A Family's Warning After a Pair of Drownings at Lake Worth - NBC 5 Dallas-Fort Worth

A Family's Warning After a Pair of Drownings at Lake Worth



    Family Calls for Warnings at Lake Worth

    The Zacarias family wants more warnings about a drop off in the water at a popular area on Lake Worth after two family members drowned Sunday. (Published Monday, Sept. 2, 2013)

    A North Texas family is warning others after a weekend gathering at Lake Worth turned deadly.

    24-year-old Juan Zacarias and his nephew 15-year-old Javier Zacarias were swimming near Arrow S Park off of Cahoba Drive when witnesses say the lake bottom dropped off sharply.

    Javier's little brother, 13-year-old Richard, was with the two and says he nearly drowned as well.

    The family was celebrating the Labor Day weekend and Richard says they were about to leave when the three decided to head back out in the water for one last dip.

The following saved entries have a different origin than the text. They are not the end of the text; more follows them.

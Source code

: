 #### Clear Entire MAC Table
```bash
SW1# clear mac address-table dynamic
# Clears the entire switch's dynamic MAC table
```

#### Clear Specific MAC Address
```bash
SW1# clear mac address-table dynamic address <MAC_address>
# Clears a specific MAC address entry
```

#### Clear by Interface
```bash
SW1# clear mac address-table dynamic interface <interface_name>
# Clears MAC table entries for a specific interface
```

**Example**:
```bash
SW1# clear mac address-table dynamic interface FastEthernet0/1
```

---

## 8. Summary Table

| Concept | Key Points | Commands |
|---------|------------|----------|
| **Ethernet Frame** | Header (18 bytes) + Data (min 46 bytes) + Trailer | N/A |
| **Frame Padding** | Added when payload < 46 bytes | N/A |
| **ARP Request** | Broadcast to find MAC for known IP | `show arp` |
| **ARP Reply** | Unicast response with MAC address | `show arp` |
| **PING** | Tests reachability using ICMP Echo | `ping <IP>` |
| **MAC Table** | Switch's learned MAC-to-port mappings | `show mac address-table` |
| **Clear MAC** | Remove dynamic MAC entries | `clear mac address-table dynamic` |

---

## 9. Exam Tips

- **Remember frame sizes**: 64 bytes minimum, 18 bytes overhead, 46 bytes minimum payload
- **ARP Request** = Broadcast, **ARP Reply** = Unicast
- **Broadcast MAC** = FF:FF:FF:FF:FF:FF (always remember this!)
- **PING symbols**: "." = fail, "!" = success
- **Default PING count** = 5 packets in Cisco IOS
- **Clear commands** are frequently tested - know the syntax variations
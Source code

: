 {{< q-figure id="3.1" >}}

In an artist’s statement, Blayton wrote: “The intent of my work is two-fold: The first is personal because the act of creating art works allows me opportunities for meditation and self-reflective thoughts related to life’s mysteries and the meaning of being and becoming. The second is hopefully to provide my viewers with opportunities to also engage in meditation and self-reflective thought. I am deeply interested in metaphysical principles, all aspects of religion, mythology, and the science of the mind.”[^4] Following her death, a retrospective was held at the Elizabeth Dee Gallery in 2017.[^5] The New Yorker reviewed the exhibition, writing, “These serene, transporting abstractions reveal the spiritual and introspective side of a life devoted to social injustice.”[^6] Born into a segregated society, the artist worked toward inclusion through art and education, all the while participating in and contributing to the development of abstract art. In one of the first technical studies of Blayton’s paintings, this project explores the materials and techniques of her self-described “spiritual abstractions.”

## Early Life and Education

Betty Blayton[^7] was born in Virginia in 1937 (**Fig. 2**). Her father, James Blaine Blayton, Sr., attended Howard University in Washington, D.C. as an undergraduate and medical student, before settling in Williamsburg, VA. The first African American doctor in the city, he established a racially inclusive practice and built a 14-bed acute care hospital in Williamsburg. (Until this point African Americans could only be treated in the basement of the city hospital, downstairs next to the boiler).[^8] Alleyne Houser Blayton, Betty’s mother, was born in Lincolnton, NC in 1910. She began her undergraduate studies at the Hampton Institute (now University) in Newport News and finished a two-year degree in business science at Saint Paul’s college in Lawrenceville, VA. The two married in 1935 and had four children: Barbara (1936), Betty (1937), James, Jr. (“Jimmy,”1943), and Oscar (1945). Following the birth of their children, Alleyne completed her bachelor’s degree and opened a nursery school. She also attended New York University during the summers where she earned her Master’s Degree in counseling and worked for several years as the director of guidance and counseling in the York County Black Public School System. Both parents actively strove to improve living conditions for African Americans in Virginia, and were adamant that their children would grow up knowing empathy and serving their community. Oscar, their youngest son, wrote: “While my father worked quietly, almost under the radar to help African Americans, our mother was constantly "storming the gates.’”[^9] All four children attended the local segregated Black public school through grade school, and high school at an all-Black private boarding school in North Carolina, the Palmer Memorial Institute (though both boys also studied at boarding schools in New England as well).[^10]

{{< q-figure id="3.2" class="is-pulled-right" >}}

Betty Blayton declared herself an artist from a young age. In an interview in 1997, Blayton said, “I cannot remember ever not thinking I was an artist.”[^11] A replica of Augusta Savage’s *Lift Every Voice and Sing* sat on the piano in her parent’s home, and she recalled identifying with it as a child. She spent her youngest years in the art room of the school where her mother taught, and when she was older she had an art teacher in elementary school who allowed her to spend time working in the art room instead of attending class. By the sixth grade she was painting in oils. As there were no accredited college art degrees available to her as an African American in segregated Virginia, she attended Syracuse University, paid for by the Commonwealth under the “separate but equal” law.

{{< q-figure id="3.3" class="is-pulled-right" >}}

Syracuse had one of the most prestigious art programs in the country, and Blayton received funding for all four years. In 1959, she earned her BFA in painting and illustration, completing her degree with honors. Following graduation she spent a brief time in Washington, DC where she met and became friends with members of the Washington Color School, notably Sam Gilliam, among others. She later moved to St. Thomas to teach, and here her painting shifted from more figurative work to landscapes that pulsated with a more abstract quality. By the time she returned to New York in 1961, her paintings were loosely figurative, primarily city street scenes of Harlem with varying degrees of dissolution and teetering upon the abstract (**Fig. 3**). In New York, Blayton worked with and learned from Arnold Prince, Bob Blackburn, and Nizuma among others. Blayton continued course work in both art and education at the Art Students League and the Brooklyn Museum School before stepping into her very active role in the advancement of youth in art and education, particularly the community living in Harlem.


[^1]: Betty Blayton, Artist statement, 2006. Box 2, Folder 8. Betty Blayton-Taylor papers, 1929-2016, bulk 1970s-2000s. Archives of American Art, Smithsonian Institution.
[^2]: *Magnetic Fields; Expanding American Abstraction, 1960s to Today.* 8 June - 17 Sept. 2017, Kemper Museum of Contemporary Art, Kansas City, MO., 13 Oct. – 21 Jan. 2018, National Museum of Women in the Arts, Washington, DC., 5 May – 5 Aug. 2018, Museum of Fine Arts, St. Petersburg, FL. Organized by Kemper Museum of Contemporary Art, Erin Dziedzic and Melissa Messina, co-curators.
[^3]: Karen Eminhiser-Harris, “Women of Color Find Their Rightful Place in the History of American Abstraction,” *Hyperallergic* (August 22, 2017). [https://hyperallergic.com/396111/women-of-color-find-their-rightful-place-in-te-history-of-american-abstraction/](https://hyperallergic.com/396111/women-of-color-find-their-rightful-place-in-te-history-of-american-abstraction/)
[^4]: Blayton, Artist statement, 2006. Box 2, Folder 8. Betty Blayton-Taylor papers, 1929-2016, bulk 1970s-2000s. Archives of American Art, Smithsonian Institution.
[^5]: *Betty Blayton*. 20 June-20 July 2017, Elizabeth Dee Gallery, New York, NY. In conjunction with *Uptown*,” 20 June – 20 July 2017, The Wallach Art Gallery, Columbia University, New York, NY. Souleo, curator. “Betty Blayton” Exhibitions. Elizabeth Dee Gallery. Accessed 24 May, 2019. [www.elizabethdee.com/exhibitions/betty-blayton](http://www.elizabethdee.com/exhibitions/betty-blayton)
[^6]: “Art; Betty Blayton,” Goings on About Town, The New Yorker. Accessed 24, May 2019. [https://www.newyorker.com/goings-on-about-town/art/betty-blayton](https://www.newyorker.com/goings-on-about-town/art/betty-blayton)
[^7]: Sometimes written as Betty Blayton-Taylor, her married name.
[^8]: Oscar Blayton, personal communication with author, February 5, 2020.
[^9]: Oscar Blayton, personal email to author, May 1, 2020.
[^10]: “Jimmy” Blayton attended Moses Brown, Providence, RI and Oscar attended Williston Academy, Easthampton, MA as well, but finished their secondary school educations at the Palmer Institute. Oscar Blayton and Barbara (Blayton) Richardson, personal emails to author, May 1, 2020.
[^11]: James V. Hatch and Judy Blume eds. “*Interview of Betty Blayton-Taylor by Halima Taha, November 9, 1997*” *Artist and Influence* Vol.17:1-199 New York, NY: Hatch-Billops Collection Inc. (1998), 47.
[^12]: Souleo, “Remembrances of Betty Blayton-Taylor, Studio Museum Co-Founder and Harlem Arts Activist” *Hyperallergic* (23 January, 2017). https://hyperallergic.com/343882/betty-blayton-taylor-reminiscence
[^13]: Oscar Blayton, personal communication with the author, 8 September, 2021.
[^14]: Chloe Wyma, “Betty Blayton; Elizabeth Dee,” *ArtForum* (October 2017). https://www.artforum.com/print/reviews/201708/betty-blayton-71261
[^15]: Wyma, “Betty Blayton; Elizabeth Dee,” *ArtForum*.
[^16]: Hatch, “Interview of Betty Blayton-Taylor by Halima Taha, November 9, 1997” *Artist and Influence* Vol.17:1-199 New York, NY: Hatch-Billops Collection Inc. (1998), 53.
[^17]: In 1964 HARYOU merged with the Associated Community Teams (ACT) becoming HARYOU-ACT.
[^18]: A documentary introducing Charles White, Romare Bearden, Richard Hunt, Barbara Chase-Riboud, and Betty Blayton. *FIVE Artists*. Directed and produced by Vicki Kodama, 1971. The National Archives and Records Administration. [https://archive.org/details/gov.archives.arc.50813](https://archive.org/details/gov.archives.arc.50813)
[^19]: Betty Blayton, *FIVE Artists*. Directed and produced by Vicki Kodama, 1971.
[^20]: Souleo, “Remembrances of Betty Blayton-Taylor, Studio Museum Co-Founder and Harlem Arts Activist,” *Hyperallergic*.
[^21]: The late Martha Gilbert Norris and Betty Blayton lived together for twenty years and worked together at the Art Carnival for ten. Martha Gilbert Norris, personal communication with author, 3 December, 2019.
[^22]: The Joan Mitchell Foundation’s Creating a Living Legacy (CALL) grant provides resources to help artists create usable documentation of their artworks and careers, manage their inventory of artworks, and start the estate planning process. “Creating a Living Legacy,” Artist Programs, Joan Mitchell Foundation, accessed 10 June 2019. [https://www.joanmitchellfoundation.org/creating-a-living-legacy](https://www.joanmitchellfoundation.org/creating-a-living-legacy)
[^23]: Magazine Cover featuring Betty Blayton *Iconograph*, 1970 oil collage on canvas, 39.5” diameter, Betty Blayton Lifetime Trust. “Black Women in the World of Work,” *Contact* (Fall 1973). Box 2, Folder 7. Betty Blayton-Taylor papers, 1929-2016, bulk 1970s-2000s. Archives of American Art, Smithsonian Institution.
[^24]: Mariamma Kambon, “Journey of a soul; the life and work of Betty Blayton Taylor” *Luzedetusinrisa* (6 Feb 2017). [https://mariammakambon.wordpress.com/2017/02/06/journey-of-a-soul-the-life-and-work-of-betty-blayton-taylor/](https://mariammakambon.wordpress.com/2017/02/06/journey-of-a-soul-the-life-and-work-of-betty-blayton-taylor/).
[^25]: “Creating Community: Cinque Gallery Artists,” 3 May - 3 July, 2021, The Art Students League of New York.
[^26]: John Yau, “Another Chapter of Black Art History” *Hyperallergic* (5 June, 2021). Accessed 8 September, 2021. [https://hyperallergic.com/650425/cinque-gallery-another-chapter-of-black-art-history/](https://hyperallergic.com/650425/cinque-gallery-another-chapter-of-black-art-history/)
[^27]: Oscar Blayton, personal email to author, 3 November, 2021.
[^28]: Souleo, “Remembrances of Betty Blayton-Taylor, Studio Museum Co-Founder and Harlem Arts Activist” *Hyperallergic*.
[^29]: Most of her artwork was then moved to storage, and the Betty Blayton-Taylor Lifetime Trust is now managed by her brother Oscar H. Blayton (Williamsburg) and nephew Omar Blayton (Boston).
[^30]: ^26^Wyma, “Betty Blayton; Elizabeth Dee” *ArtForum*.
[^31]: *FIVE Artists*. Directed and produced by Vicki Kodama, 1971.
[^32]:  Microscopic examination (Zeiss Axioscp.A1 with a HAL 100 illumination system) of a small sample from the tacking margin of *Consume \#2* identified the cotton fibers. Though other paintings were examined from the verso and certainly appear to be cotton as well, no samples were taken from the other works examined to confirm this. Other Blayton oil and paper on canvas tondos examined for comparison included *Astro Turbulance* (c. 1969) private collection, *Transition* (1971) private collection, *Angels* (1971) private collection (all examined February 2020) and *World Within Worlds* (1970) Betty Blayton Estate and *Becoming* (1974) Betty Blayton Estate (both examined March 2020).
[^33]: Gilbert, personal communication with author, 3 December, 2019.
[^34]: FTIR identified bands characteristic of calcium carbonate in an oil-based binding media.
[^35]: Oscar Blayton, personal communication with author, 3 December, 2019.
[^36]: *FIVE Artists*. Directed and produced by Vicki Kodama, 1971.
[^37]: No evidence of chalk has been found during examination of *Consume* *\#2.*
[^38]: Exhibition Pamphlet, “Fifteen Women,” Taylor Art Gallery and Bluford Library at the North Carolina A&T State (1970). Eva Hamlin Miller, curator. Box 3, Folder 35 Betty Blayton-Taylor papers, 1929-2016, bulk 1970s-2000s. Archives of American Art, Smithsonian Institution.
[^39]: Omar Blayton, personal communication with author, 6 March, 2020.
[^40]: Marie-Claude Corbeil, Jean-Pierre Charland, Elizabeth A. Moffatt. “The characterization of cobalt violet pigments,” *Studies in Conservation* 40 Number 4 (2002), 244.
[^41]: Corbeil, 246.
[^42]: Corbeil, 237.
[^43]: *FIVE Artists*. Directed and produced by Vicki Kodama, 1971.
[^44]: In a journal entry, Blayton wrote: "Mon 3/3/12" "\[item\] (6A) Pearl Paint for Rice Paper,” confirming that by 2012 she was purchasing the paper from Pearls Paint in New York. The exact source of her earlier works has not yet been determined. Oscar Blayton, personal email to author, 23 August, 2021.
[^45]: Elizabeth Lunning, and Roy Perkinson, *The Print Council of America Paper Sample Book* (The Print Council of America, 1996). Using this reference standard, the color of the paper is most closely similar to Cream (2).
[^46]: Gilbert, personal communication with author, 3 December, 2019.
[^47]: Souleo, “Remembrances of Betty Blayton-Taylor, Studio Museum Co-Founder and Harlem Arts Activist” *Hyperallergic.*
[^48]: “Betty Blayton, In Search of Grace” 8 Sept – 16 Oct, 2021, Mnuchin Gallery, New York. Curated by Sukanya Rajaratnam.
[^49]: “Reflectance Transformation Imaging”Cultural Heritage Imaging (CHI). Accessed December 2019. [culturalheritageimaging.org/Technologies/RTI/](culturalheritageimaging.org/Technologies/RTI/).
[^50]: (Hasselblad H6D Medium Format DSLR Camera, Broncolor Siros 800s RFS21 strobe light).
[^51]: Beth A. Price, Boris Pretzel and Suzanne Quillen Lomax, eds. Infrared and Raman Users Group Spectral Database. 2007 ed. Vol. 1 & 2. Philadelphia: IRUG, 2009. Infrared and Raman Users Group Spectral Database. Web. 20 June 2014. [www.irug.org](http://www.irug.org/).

    Arlington Heights Student, Uncle Remembered After Drowning

    [DFW] Arlington Heights Student, Uncle Remembered After Drowning
    Javier Zacarias and his uncle Juan Zacarias drowned this weekend in Lake Worth. Javier was a students at Arlington Heights High School and goalie on this soccer team.
    (Published Monday, Sept. 2, 2013)

    Richard says in a matter of a single step the depth went from 4 feet to at least 9.

    "My brother had three crosses. My uncle had two. I guess they were praying. They yanked it off, held it in their hand, locked each other and went down together," says Richard.

    Fort Worth Fire Lieutenant Carol Jones says the lake has been dredged for the last year and it's created a steep 12-foot ledge across a long stretch of the area where the family was swimming.

    The area of the lake is near picnic tables and a playground so it attracts lots of families. And while it's not a designated swimming area, there's a clear path to the water and plenty of people swimming during the heat of the day.

    Now, after losing two of their relatives, the Zacarias family is calling on the city to put up warning signs so that others won't wade out into water that is not safe.

    "Everywhere I go, I know that what I saw is never going to get out of my mind," said Richard.